Question

integrate 9dx/1+9x^2

Answer 1

\[\Large \int\limits\limits\frac{9dx}{1+9x^2}\qquad=\qquad\int\limits\limits\frac{9dx}{1+(3x)^2}\]

We want to make the substitution, \(\large 3x=\tan\theta\)
Have you done much work with Trig subs yet?

Answer 2

Yes

Answer 3

\[\Large dx=\frac{1}{3}\sec^2\theta d \theta\]Applying the substitution gives us,\[\Large \int\limits\frac{9\left(\frac{1}{3}\sec^2\theta \;d \theta\right)}{1+\tan^2\theta}\]Understand how to simplify it down from there? :o

Answer 4

Do you use arctan?

Answer 5

After we integrate, yes arctan will be involved near the very end :)

Answer 6

But for now, it's just some simplification and then cancelling stuff out before we do an easy integration step.

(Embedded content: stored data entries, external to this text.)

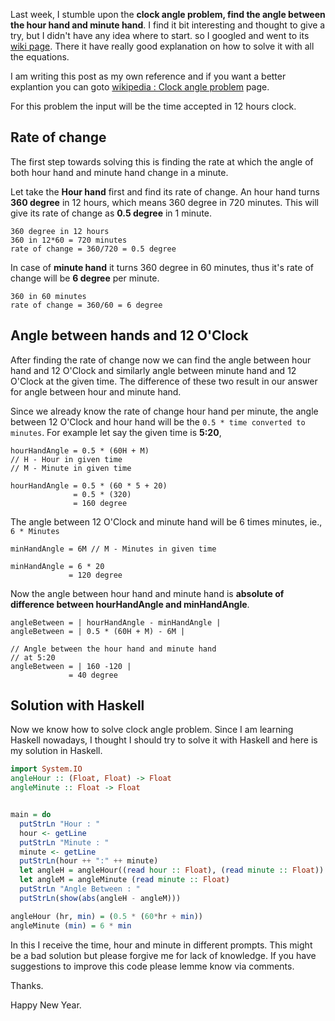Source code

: <!--


---
 "Haskell : Clock angle problem"
excerpt: "Haskell : Clock angle problem"
date: 2015-01-01 00:00:00 IST
updated: 2015-01-01 00:00:00 IST
categories: haskell
---

-->
<!DOCTYPE html>
<html>

<head>
  <title>basic-git-workflow</title>
  <meta charset="utf-8">
  <meta name="viewport" content="width=device-width, initial-scale=1.0">

  <link rel="stylesheet" href="./css/bootstrap.css">
  <link rel="stylesheet" href="./css/bootstrap.grid.css">
  <link rel="stylesheet" href="./css/bootstrap.min.css">
  <link rel="stylesheet" href="./css/bootstrap-reboot.min.css">
  <link rel="stylesheet" href="./css/bootstrap.css.map">
  <link rel="stylesheet" href="./css/blog-home.css">
  <link rel="stylesheet" href="./css/prism.css">
  <script async defer src="./css/prism.js"></script>
</head>

<body>

Last week, I stumble upon the **clock angle problem, find the angle between the hour hand and minute hand**. I find it bit interesting and thought to give a try, but I didn't have any idea where to start. so I googled and went to its [wiki page](https://en.wikipedia.org/wiki/Clock_angle_problem). There it have really good explanation on how to solve it with all the equations.

I am writing this post as my own reference and if you want a better explantion you can goto [wikipedia : Clock angle problem](https://en.wikipedia.org/wiki/Clock_angle_problem) page.

For this problem the input will be the time accepted in 12 hours clock.

## Rate of change

The first step towards solving this is finding the rate at which the angle of both hour hand and minute hand change in a minute.

Let take the **Hour hand** first and find its rate of change. An hour hand turns **360 degree** in 12 hours, which means 360 degree in 720 minutes. This will give its rate of change as **0.5 degree** in 1 minute.

```
360 degree in 12 hours
360 in 12*60 = 720 minutes
rate of change = 360/720 = 0.5 degree
```

In case of **minute hand** it turns 360 degree in 60 minutes, thus it's rate of change will be **6 degree** per minute.

```
360 in 60 minutes
rate of change = 360/60 = 6 degree
```

## Angle between hands and 12 O'Clock

After finding the rate of change now we can find the angle between hour hand and 12 O'Clock and similarly angle between minute hand and 12 O'Clock at the given time. The difference of these two result in our answer for angle between hour and minute hand.

Since we already know the rate of change hour hand per minute, the angle between 12 O'Clock and hour hand will be the `0.5 * time converted to minutes`. For example let say the given time is **5:20**,

```
hourHandAngle = 0.5 * (60H + M)
// H - Hour in given time
// M - Minute in given time

hourHandAngle = 0.5 * (60 * 5 + 20)
              = 0.5 * (320)
              = 160 degree
```

The angle between 12 O'Clock and minute hand will be 6 times minutes, ie., `6 * Minutes`

```
minHandAngle = 6M // M - Minutes in given time

minHandAngle = 6 * 20
             = 120 degree
```

Now the angle between hour hand and minute hand is **absolute of difference between hourHandAngle and minHandAngle**.

```
angleBetween = | hourHandAngle - minHandAngle |
angleBetween = | 0.5 * (60H + M) - 6M |

// Angle between the hour hand and minute hand
// at 5:20
angleBetween = | 160 -120 |
             = 40 degree
```

## Solution with Haskell

Now we know how to solve clock angle problem. Since I am learning Haskell nowadays, I thought I should try to solve it with Haskell and here is my solution in Haskell.

```hs
import System.IO
angleHour :: (Float, Float) -> Float
angleMinute :: Float -> Float


main = do
  putStrLn "Hour : "
  hour <- getLine
  putStrLn "Minute : "
  minute <- getLine
  putStrLn(hour ++ ":" ++ minute)
  let angleH = angleHour((read hour :: Float), (read minute :: Float))
  let angleM = angleMinute (read minute :: Float)
  putStrLn "Angle Between : "
  putStrLn(show(abs(angleH - angleM)))

angleHour (hr, min) = (0.5 * (60*hr + min))
angleMinute (min) = 6 * min
```

In this I receive the time, hour and minute in different prompts. This might be a bad solution but please forgive me for lack of knowledge. If you have suggestions to improve this code please lemme know via comments.

Thanks.

Happy New Year.

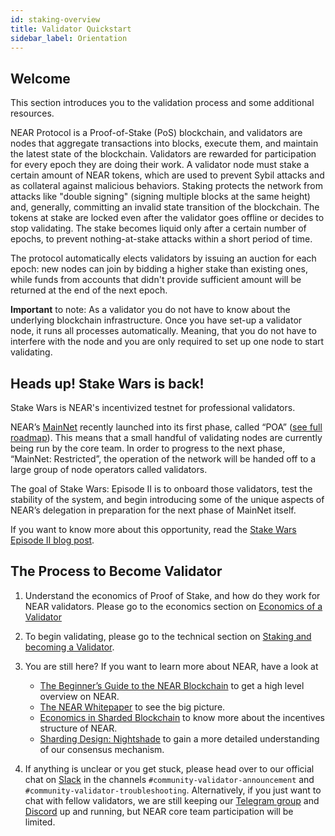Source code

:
 ```yaml
---
id: staking-overview
title: Validator Quickstart
sidebar_label: Orientation
---
```


## Welcome

This section introduces you to the validation process and some additional resources.

NEAR Protocol is a Proof-of-Stake (PoS) blockchain, and validators are nodes that aggregate transactions into blocks, execute them, and maintain the latest state of the blockchain. Validators are rewarded for participation for every epoch they are doing their work. A validator node must stake a certain amount of NEAR tokens, which are used to prevent Sybil attacks and as collateral against malicious behaviors. Staking protects the network from attacks like "double signing" (signing multiple blocks at the same height) and, generally, committing an invalid state transition of the blockchain. The tokens at stake are locked even after the validator goes offline or decides to stop validating. The stake becomes liquid only after a certain number of epochs, to prevent nothing-at-stake attacks within a short period of time.

The protocol automatically elects validators by issuing an auction for each epoch: new nodes can join by bidding a higher stake than existing ones, while funds from accounts that didn't provide sufficient amount will be returned at the end of the next epoch. 

**Important** to note: As a validator you do not have to know about the underlying blockchain infrastructure. Once you have set-up a validator node, it runs all processes automatically. Meaning, that you do not have to interfere with the node and you are only required to set up one node to start validating.

## Heads up! Stake Wars is back!

Stake Wars is NEAR's incentivized testnet for professional validators.

NEAR’s [MainNet](https://explorer.near.org/) recently launched into its first phase, called “POA” ([see full roadmap](https://near.ai/mainnet-roadmap)). This means that a small handful of validating nodes are currently being run by the core team. In order to progress to the next phase, “MainNet: Restricted”, the operation of the network will be handed off to a large group of node operators called validators. 

The goal of Stake Wars: Episode II is to onboard those validators, test the stability of the system, and begin introducing some of the unique aspects of NEAR’s delegation in preparation for the next phase of MainNet itself.

If you want to know more about this opportunity, read the [Stake Wars Episode II blog post](https://near.org/blog/stake-wars-episode-ii/).

## The Process to Become Validator

1. Understand the economics of Proof of Stake, and how do they work for NEAR validators. Please go to the economics section on [Economics of a Validator](/docs/validator/economics)

2. To begin validating, please go to the technical section on [Staking and becoming a Validator](/docs/validator/staking).

3. You are still here? If you want to learn more about NEAR, have a look at

    * [The Beginner’s Guide to the NEAR Blockchain](https://near.org/blog/the-beginners-guide-to-the-near-blockchain/) to get a high level overview on NEAR.
    * [The NEAR Whitepaper](https://near.org/papers/the-official-near-white-paper) to see the big picture.
    * [Economics in Sharded Blockchain](https://near.org/papers/economics-in-sharded-blockchain/) to know more about the incentives structure of NEAR.
    * [Sharding Design: Nightshade](https://near.org/papers/nightshade) to gain a more detailed understanding of our consensus mechanism.

4. If anything is unclear or you get stuck, please head over to our official chat on [Slack](https://near.chat) in the channels `#community-validator-announcement` and `#community-validator-troubleshooting`.
Alternatively, if you just want to chat with fellow validators, we are still keeping our [Telegram group](https://t.me/near_validators) and [Discord](https://discord.gg/ZMPr3VB) up and running, but NEAR core team participation will be limited. 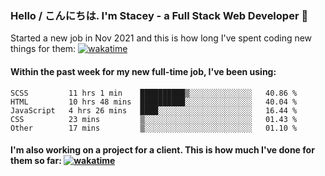 ### Hello / こんにちは. I'm Stacey - a Full Stack Web Developer 👋

Started a new job in Nov 2021 and this is how long I've spent coding new things for them: [![wakatime](https://wakatime.com/badge/user/86082ce1-bca4-4a02-a7a3-c2242e42ac7a/project/12b01edb-1cc9-44e6-b4ef-181fde524dc6.svg)](https://wakatime.com/badge/user/86082ce1-bca4-4a02-a7a3-c2242e42ac7a/project/12b01edb-1cc9-44e6-b4ef-181fde524dc6)

#### Within the past week for my new full-time job, I've been using:
<!--START_SECTION:waka-->

```text
SCSS         11 hrs 1 min    ██████████▒░░░░░░░░░░░░░░   40.86 %
HTML         10 hrs 48 mins  ██████████░░░░░░░░░░░░░░░   40.04 %
JavaScript   4 hrs 26 mins   ████░░░░░░░░░░░░░░░░░░░░░   16.44 %
CSS          23 mins         ▒░░░░░░░░░░░░░░░░░░░░░░░░   01.43 %
Other        17 mins         ▒░░░░░░░░░░░░░░░░░░░░░░░░   01.10 %
```

<!--END_SECTION:waka-->

#### I'm also working on a project for a client. This is how much I've done for them so far: [![wakatime](https://wakatime.com/badge/user/8ee03c5d-7d98-49f4-8d0f-1a6ade1c9e19/project/5bc43805-de54-41d6-a7b7-44e5a8ecc477.svg)](https://wakatime.com/badge/user/8ee03c5d-7d98-49f4-8d0f-1a6ade1c9e19/project/5bc43805-de54-41d6-a7b7-44e5a8ecc477)
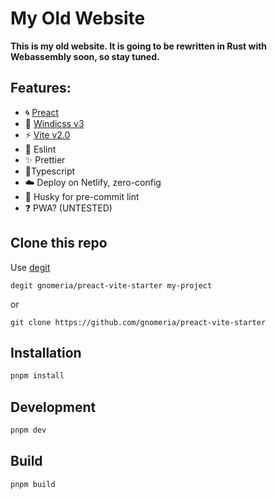 # My Old Website

**This is my old website. It is going to be rewritten in Rust with Webassembly soon, so stay tuned.**

## Features:

- 🌀 [Preact](https://preactjs.com)
- 🎨 [Windicss v3](https://windicss.org/)
- ⚡ [Vite v2.0](https://github.com/vitejs/vite)
- 📝 Eslint
- ✨ Prettier
- 🔱Typescript
- ☁️ Deploy on Netlify, zero-config
- 🐺 Husky for pre-commit lint
- ❓ PWA? (UNTESTED)

## Clone this repo

Use [degit](https://github.com/Rich-Harris/degit)

```
degit gnomeria/preact-vite-starter my-project
```

or

```
git clone https://github.com/gnomeria/preact-vite-starter
```

## Installation

```sh
pnpm install
```

## Development

```sh
pnpm dev
```

## Build

```sh
pnpm build
```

Use your `Square Identity` in the denominator. \(\large 1+\tan^2\theta=?\)

Answer 7

1+tan^2=sec^2x?

Answer 8

\[\Large \int\limits\limits\frac{9\left(\frac{1}{3}\sec^2\theta \;d \theta\right)}{1+\tan^2\theta}\qquad=\qquad \int\limits\limits\frac{9\left(\frac{1}{3}\sec^2\theta \;d \theta\right)}{\sec^2\theta}\]Yesss good good.